The religion sections were particularly crowded with volumes reacting to the
claims made in the Code, claims that Jesus married Mary Magdalene and
had children, that the family line resides in France, and that Mary, not Peter,
was supposed to have been the head of the Church.
No one would be worried about this
at all if Brown hadn’t been so vocal about the amount of research he’d put
into his little thriller, and how it was all based on facts. Actually, it’s
mostly based on the work of Michael Baigent, Richard Leigh and Henry Lincoln,
whose work Holy Blood, Holy Grail provides nearly all the speculation
that can be found in Brown’s book. They think so, too, which is why they
are suing him, even though his book has resulted in increased sales of their
books on the subject.
What they didn’t dig up 20 years ago
can be found in several works about the Knights Templar.

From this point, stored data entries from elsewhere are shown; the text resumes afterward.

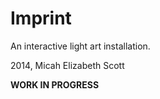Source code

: Imprint
=======

An interactive light art installation.

2014, Micah Elizabeth Scott

**WORK IN PROGRESS**


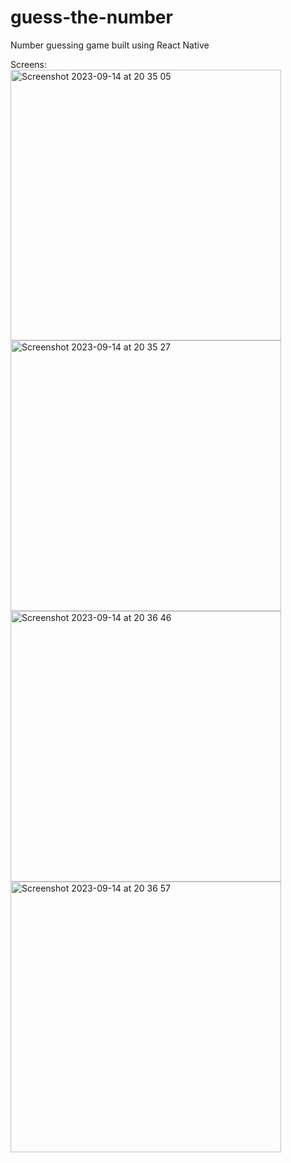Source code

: # guess-the-number
Number guessing game built using React Native

Screens:
<br>
<img width="433" alt="Screenshot 2023-09-14 at 20 35 05" src="https://github.com/jvckmorvn/guess-the-number/assets/68481327/ae8fb395-5dbc-4b12-9e46-9a58207fc158">
<br>
<img width="433" alt="Screenshot 2023-09-14 at 20 35 27" src="https://github.com/jvckmorvn/guess-the-number/assets/68481327/311686a2-d1ef-4b93-bafa-7dfd792e5fa1">
<br>
<img width="433" alt="Screenshot 2023-09-14 at 20 36 46" src="https://github.com/jvckmorvn/guess-the-number/assets/68481327/b98a19c0-3af9-4af1-82e8-8aa6a3a86a0a">
<br>
<img width="433" alt="Screenshot 2023-09-14 at 20 36 57" src="https://github.com/jvckmorvn/guess-the-number/assets/68481327/b160ecb7-5e14-4d71-b203-d71499368a9f">
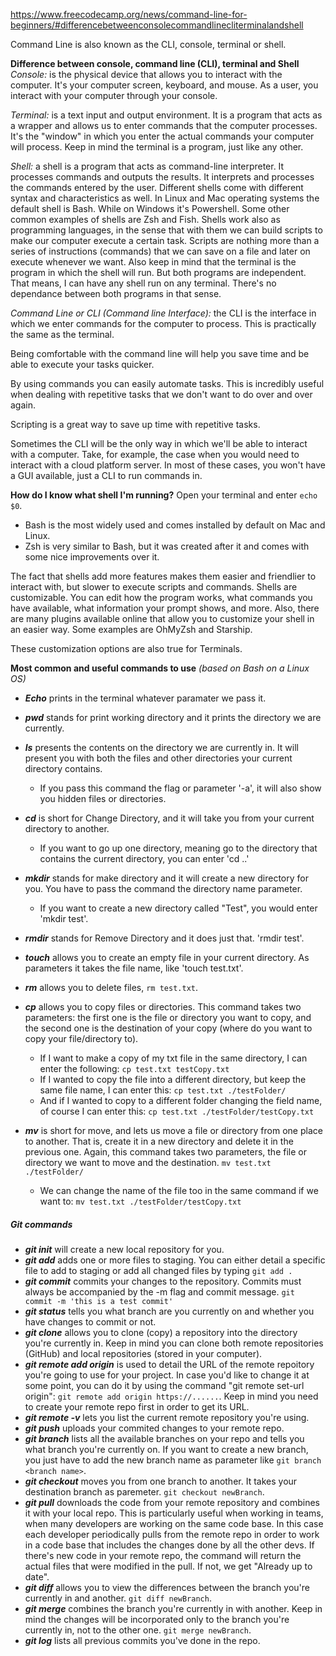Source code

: https://www.freecodecamp.org/news/command-line-for-beginners/#differencebetweenconsolecommandlinecliterminalandshell

Command Line is also known as the CLI, console, terminal or shell.

**Difference between console, command line (CLI), terminal and Shell**
_Console:_ is the physical device that allows you to interact with the computer. It's your computer screen, keyboard, and mouse. As a user, you interact with your computer through your console.

_Terminal:_ is a text input and output environment. It is a program that acts as a wrapper and allows us to enter commands that the computer processes.
It's the "window" in which you enter the actual commands your computer will process.
Keep in mind the terminal is a program, just like any other.

_Shell:_ a shell is a program that acts as command-line interpreter. It processes commands and outputs the results. It interprets and processes the commands entered by the user.
Different shells come with different syntax and characteristics as well.
In Linux and Mac operating systems the default shell is Bash. While on Windows it's Powershell. Some other common examples of shells are Zsh and Fish.
Shells work also as programming languages, in the sense that with them we can build scripts to make our computer execute a certain task. Scripts are nothing more than a series of instructions (commands) that we can save on a file and later on execute whenever we want.
Also keep in mind that the terminal is the program in which the shell will run. But both programs are independent. That means, I can have any shell run on any terminal. There's no dependance between both programs in that sense.

_Command Line or CLI (Command line Interface):_ the CLI is the interface in which we enter commands for the computer to process. 
This is practically the same as the terminal.

Being comfortable with the command line will help you save time and be able to execute your tasks quicker.

By using commands you can easily automate tasks. This is incredibly useful when dealing with repetitive tasks that we don't want to do over and over again.

Scripting is a great way to save up time with repetitive tasks.

Sometimes the CLI will be the only way in which we'll be able to interact with a computer. Take, for example, the case when you would need to interact with a cloud platform server. In most of these cases, you won't have a GUI available, just a CLI to run commands in.

**How do I know what shell I'm running?**
Open your terminal and enter `echo $0`. 

- Bash is the most widely used and comes installed by default on Mac and Linux.
- Zsh is very similar to Bash, but it was created after it and comes with some nice improvements over it.

The fact that shells add more features makes them easier and friendlier to interact with, but slower to execute scripts and commands.
Shells are customizable. You can edit how the program works, what commands you have available, what information your prompt shows, and more.
Also, there are many plugins available online that allow you to customize your shell in an easier way. Some examples are OhMyZsh and Starship.

These customization options are also true for Terminals.

**Most common and useful commands to use**
_(based on Bash on a Linux OS)_

- **_Echo_** prints in the terminal whatever paramater we pass it.

- **_pwd_** stands for print working directory and it prints the directory we are currently.

- **_ls_** presents the contents on the directory we are currently in. It will present you with both the files and other directories your current directory contains.
	- If you pass this command the flag or parameter '-a', it will also show you hidden files or directories.

- **_cd_** is short for Change Directory, and it will take you from your current directory to another.
	- If you want to go up one directory, meaning go to the directory that contains the current directory, you can enter 'cd ..'

- **_mkdir_** stands for make directory and it will create a new directory for you. You have to pass the command the directory name parameter.
	- If you want to create a new directory called "Test", you would enter 'mkdir test'.

- **_rmdir_** stands for Remove Directory and it does just that. 'rmdir test'.

- **_touch_** allows you to create an empty file in your current directory. As parameters it takes the file name, like 'touch test.txt'.

- **_rm_** allows you to delete files, `rm test.txt`.

- **_cp_** allows you to copy files or directories. This command takes two parameters: the first one is the file or directory you want to copy, and the second one is the destination of your copy (where do you want to copy your file/directory to).
	- If I want to make a copy of my txt file in the same directory, I can enter the following: `cp test.txt testCopy.txt`
	- If I wanted to copy the file into a different directory, but keep the same file name, I can enter this: `cp test.txt ./testFolder/`
	- And if I wanted to copy to a different folder changing the field name, of course I can enter this: `cp test.txt ./testFolder/testCopy.txt`

- **_mv_** is short for move, and lets us move a file or directory from one place to another. That is, create it in a new directory and delete it in the previous one. Again, this command takes two parameters, the file or directory we want to move and the destination. `mv test.txt ./testFolder/`
	- We can change the name of the file too in the same command if we want to: `mv test.txt ./testFolder/testCopy.txt`

##### Git commands
- **_git init_** will create a new local repository for you.
- **_git add_** adds one or more files to staging. You can either detail a specific file to add to staging or add all changed files by typing `git add .`
- **_git commit_** commits your changes to the repository. Commits must always be accompanied by the -m flag and commit message. `git commit -m 'this is a test commit'`
- **_git status_** tells you what branch are you currently on and whether you have changes to commit or not.
- **_git clone_** allows you to clone (copy) a repository into the directory you're currently in. Keep in mind you can clone both remote repositories (GitHub) and local repositories (stored in your computer).
- **_git remote add origin_** is used to detail the URL of the remote repoitory you're going to use for your project. In case you'd like to change it at some point, you can do it by using the command "git remote set-url origin": `git remote add origin https://......`. 
   Keep in mind you need to create your remote repo first in order to get its URL. 
- **_git remote -v_** lets you list the current remote repository you're using.
- **_git push_** uploads your commited changes to your remote repo.
- **_git branch_** lists all the available branches on your repo and tells you what branch you're currently on. If you want to create a new branch, you just have to add the new branch name as parameter like `git branch <branch name>`. 
- **_git checkout_** moves you from one branch to another. It takes your destination branch as paremeter. `git checkout newBranch`.
- **_git pull_** downloads the code from your remote repository and combines it with your local repo. This is particularly useful when working in teams, when many developers are working on the same code base. In this case each developer periodically pulls from the remote repo in order to work in a code base that includes the changes done by all the other devs.
	If there's new code in your remote repo, the command will return the actual files that were modified in the pull. If not, we get "Already up to date".
- **_git diff_** allows you to view the differences between the branch you're currently in and another. `git diff newBranch`.
- **_git merge_** combines the branch you're currently in with another. Keep in mind the changes will be incorporated only to the branch you're currently in, not to the other one. `git merge newBranch`.
- **_git log_** lists all previous commits you've done in the repo.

Now you might be suspicious of books
by religious groups who want to debunk Brown. After all, it’s in their best
interests to prove him wrong. The Rough Guide to the Da Vinci Code doesn’t
come from those sources; the Haags simply take on his research and his facts
without worrying much about his theology. They might even tend to agree with
Brown’s comments about how women have been oppressed by the Church, but that’s
not important because they knock the props out of his “facts” very quickly
and show how derivative his work is.
“Derivative” by the way, is not a slur
when applied to a work in the thriller genre. It only becomes important when
the author claims he didn’t make it all up. After all nobody really worries
about whether there were actually thirty-nine steps where John Buchan claimed
there were. One example from the Rough Guide will serve to prove the
point.
Central to Brown’s plot is the organization
called the Priory of Sion, which he claims is nearly 1,000 years old and has
been keeping this secret all that time. Problem is, the Priory was made up
by a Frenchman named Planard in the 1950s, so the whole elaborate lineage
of those who kept the secret is sheer bunk.
All that said, Brown’s book is fun
to read for what it is.
The Rough Guide, on the other
hand, is an engaging, secular look at his work which punctures the pretensions
of the bestseller. That’s always fun.